A
recente edição da Portaria nº 28/2025 do Ministério do Turismo trouxe à tona um
tema aparentemente banal, mas que guarda uma densidade jurídica surpreendente:
o tempo da hospedagem. Check-in e check-out sempre foram tratados como práticas
quase folclóricas, ajustadas no balcão, em letras miúdas dos contratos de
adesão ou, pior, relegadas à convenção tácita de cada estabelecimento.

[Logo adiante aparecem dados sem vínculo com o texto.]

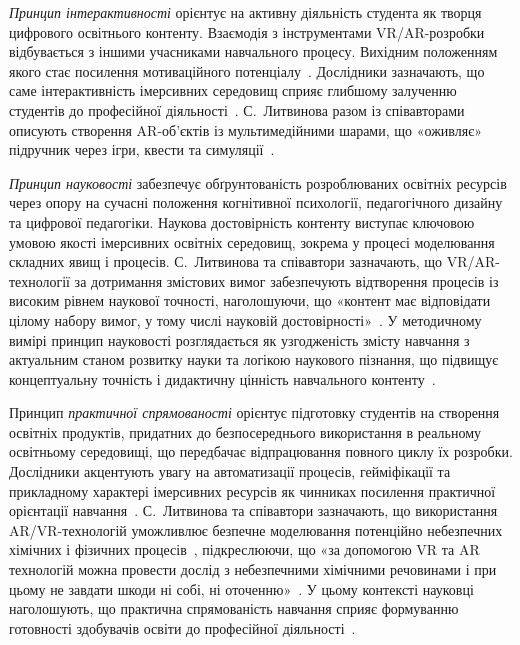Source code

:\emph{Принцип інтерактивності} орієнтує на активну діяльність студента як творця цифрового освітнього контенту. Взаємодія з інструментами VR/AR-розробки відбувається з іншими учасниками навчального процесу. Вихідним положенням якого стає посилення мотиваційного потенціалу~\cite{Semerikov2023Motivational}. Дослідники зазначають, що саме інтерактивність імерсивних середовищ сприяє глибшому залученню студентів до професійної діяльності~\cite{Semerikov2022IERDesign}. С.~Литвинова разом із співавторами описують створення AR-об'єктів із мультимедійними шарами, що «оживляє» підручник через ігри, квести та симуляції~\cite[c.~56--57]{Lytvynova2023Monograph}.

\emph{Принцип науковості} забезпечує обґрунтованість розроблюваних освітніх ресурсів через опору на сучасні положення когнітивної психології, педагогічного дизайну та цифрової педагогіки. Наукова достовірність контенту виступає ключовою умовою якості імерсивних освітніх середовищ, зокрема у процесі моделювання складних явищ і процесів. С.~Литвинова та співавтори зазначають, що VR/AR-технології за дотримання змістових вимог забезпечують відтворення процесів із високим рівнем наукової точності, наголошуючи, що «контент має відповідати цілому набору вимог, у тому числі науковій достовірності»~\cite[c.~23--24; 26]{Lytvynova2023Monograph}. У методичному вимірі принцип науковості розглядається як узгодженість змісту навчання з актуальним станом розвитку науки та логікою наукового пізнання, що підвищує концептуальну точність і дидактичну цінність навчального контенту~\cite{Goncharenko2011Pedagogy}.

Принцип \emph{практичної спрямованості} орієнтує підготовку студентів на створення освітніх продуктів, придатних до безпосереднього використання в реальному освітньому середовищі, що передбачає відпрацювання повного циклу їх розробки. Дослідники акцентують увагу на автоматизації процесів, гейміфікації та прикладному характері імерсивних ресурсів як чинниках посилення практичної орієнтації навчання~\cite{Dychkivska2012Innovative}. С.~Литвинова та співавтори зазначають, що використання AR/VR-технологій уможливлює безпечне моделювання потенційно небезпечних хімічних і фізичних процесів~\cite[c.~18; 55]{Lytvynova2023Monograph}, підкреслюючи, що «за допомогою VR та AR технологій можна провести дослід з небезпечними хімічними речовинами і при цьому не завдати шкоди ні собі, ні оточенню»~\cite[c.~30]{Lytvynova2023Monograph}. У цьому контексті науковці наголошують, що практична спрямованість навчання сприяє формуванню готовності здобувачів освіти до професійної діяльності~\cite{Dychkivska2012Innovative}.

Agora,
com a nova normativa, surge a tentativa de se estabelecer uma padronização
mínima, que traga transparência para consumidores e segurança jurídica para os
prestadores de serviço. Mas, como todo texto normativo, a questão não está
apenas no que ele diz, mas também no que ele silencia.
O
núcleo da Portaria reside em afirmar, no artigo 1º, §1º, que a diária
corresponde ao período de vinte e quatro horas, mas que, conforme o §3º do
mesmo artigo, até três dessas horas podem ser destinadas à arrumação,
higienização e limpeza da unidade habitacional, garantindo ao hóspede pelo
menos 21 horas de uso efetivo.
Em
outras palavras: o tempo da hospitalidade não é idêntico ao tempo do relógio. A
diária não se confunde com a posse física de um quarto, mas com uma prestação
complexa que inclui serviços acessórios. Aqui, o Direito Civil se encontra com
a hermenêutica do tempo: o que se contrata não é um espaço vazio, mas um feixe
de obrigações, uma temporalidade pactuada. É como se a lei dissesse: o quarto é
seu, mas o tempo é nosso.
Essa
aparente contradição - uma diária de 24 horas que comporta apenas 21 horas de
fruição - revela algo mais profundo sobre a natureza jurídica do contrato de
hospedagem. Não estamos diante de uma locação simples, tampouco de um comodato
temporário. Trata-se de uma prestação de serviços complexa, na qual o tempo de
uso não se mede apenas pela presença física do hóspede, mas pela
disponibilização de uma estrutura que precisa ser constantemente renovada.
A
governança hoteleira, frequentemente invisibilizada na experiência do
consumidor, é parte constitutiva do próprio serviço. O quarto limpo não é um
luxo, mas condição de possibilidade da hospitalidade.
E
aqui reside o primeiro nó hermenêutico da Portaria: ao estabelecer que “até
três horas” podem ser utilizadas para preparação, a norma cria uma janela de
discricionariedade que pode tanto proteger quanto vulnerabilizar o consumidor.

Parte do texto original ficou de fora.